In my opinion, that misses an even better point.
Out of all the ways to challenge Christian privilege, is not hitting a shift key or not writing a big “g” or “b” really worth all this mess? Do people who think that every time they write “god” or “bible” that they’re actually forcing Christians to consider their stance on divine entities? Or is the principle of the matter getting inflated, an important thing only in each person’s mind?
Case in point, I habitually capitalize the word “Bible” on this blog. It’s not because I wish to fawn over people and curry favor with them by hitting one of two keys on my keyboard. Rather, it’s an inside joke that only I get, because one is also supposed to capitalize titles of fiction. The joke is secret and forgettable because I don’t also put “Bible” in quotation marks, underline it, or put it in italics. Well, that and it’s only funny to people who are easily entertained (like I am).
Some good reasons why god and bible shouldn’t be capitalized.
Capitalizing these words can lead to some confusing statements. One could write, “I believe in God, but I don’t believe in God” and be completely correct. Similarly, “My Bible will save my soul, but your Bible will consign everyone to Hell.” These statements are nonsense, despite being grammatically fine. They’re fine because one is referring to proper nouns, despite those proper nouns being fungible (a very fancy way of saying non-distinct and interchangeable).
Not capitalizing these words also means that writers are at least recognizing that one can use them in different ways. It opens up the English language into thinking about these terms in new and interesting ways. One good example is referring to a highly praised text as a bible, highlighting the notion that people read it and believe it without even understanding it. A lot of complexity can be packed into new word use, and I think it can provide great critical value.
But there are still reasons why they should get capitalized.

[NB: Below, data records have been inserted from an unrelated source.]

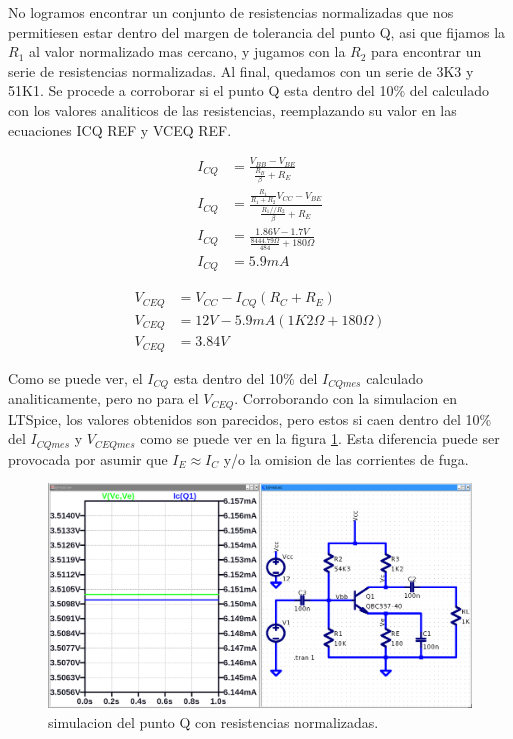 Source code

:\documentclass[chaptersright]{informeutn}
\begin{document}
  No logramos encontrar un conjunto de resistencias normalizadas que nos permitiesen estar dentro del margen de
  tolerancia del punto Q, asi que fijamos la $R_1$ al valor normalizado mas cercano, y jugamos con la $R_2$ para
  encontrar un serie de resistencias normalizadas. Al final, quedamos con un serie de 3K3 y 51K1. Se procede a corroborar
  si el punto Q esta dentro del 10\% del calculado con los valores analiticos de las resistencias, reemplazando su
  valor en las ecuaciones \warn ICQ REF y VCEQ REF.

  \begin{figure}[!ht]
    \centering
    \begin{minipage}{0.49\textwidth}
      \begin{align*}
        I_{CQ} &= \frac{V_{BB} - V_{BE}}{\frac{R_B}{\beta} + R_E}\\[6pt]
        I_{CQ} &= \frac{\frac{R_1}{R_1 + R_2} V_{CC} - V_{BE}}{\frac{R_1//R_2}{\beta} + R_E}\\[6pt]
        I_{CQ} &= \frac{1.86V - 1.7V}{\frac{8444.79 \Omega}{484} + 180 \Omega}\\[6pt]
        I_{CQ} &= 5.9 mA
      \end{align*}
    \end{minipage}
    \begin{minipage}{0.49\textwidth}
      \begin{align*}
        V_{CEQ} &= V_{CC} - I_{CQ} \left(R_C + R_E \right)\\[6pt]
        V_{CEQ} &= 12V - 5.9mA \left(1K2 \Omega + 180 \Omega \right)\\[6pt]
        V_{CEQ} &= 3.84V
      \end{align*}
    \end{minipage}
  \end{figure}

  Como se puede ver, el $I_{CQ}$ esta dentro del 10\% del $I_{CQ mes}$ calculado analiticamente, pero no para el
  $V_{CEQ}$. Corroborando con la simulacion en LTSpice, los valores obtenidos son parecidos, pero estos si caen dentro
  del 10\% del $I_{CQ mes}$ y $V_{CEQ mes}$ como se puede ver en la figura \ref{fig:pto_q_normalizado}. Esta diferencia
  puede ser provocada por asumir que $I_E \approx I_C$ y/o la omision de las corrientes de fuga.

  \begin{figure}[!ht]
    \centering
    \includegraphics[width=.9\textwidth]{images/pto_q_normalizado.png}
    \caption{simulacion del punto Q con resistencias normalizadas.}
    \label{fig:pto_q_normalizado}
  \end{figure}
\end{document}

One example is that some people still use these words as proper nouns, and so that’s how they can express themselves. Despite not everyone agreeing on the actual idea, it accurately conveys what they mean. This actually does have a value in conversation, because it’s more precise.
Moreover, capitalization doesn’t change the thoughts behind some uses. Even for people who refuse to capitalize “god” unless it’s at the start of a sentence or in a title, one is challenging the same concept as shift key hitting Christians. At best, not capitalizing these words might just be seen as petulant. That’s not always a good thing, especially when it might cost someone the ability to be persuasive.
As always, the right answer lies in how people want to express themselves.
Grammar itself is a sort of compact English writers have with each other. Technically these rules are not binding or enforceable. We only give them force because otherwise Wede bee writeing Things lyke Wee were in Olde Englande. Seriously, read anything from the 16th or 17th centuries in their original form, and be amazed that people get yelled at for writing “ur” and “b4.”
The point is that hidden meanings behind a capital letter are often going to remain hidden or misunderstood. Not everyone is going to see it as a protest of Christian privilege. Others aren’t going to see people respecting their deity by hitting a shift key. Word choice matters more than arguing about capitalizing words, because a skilled person can still criticize Christians while capitalizing their two favorite things.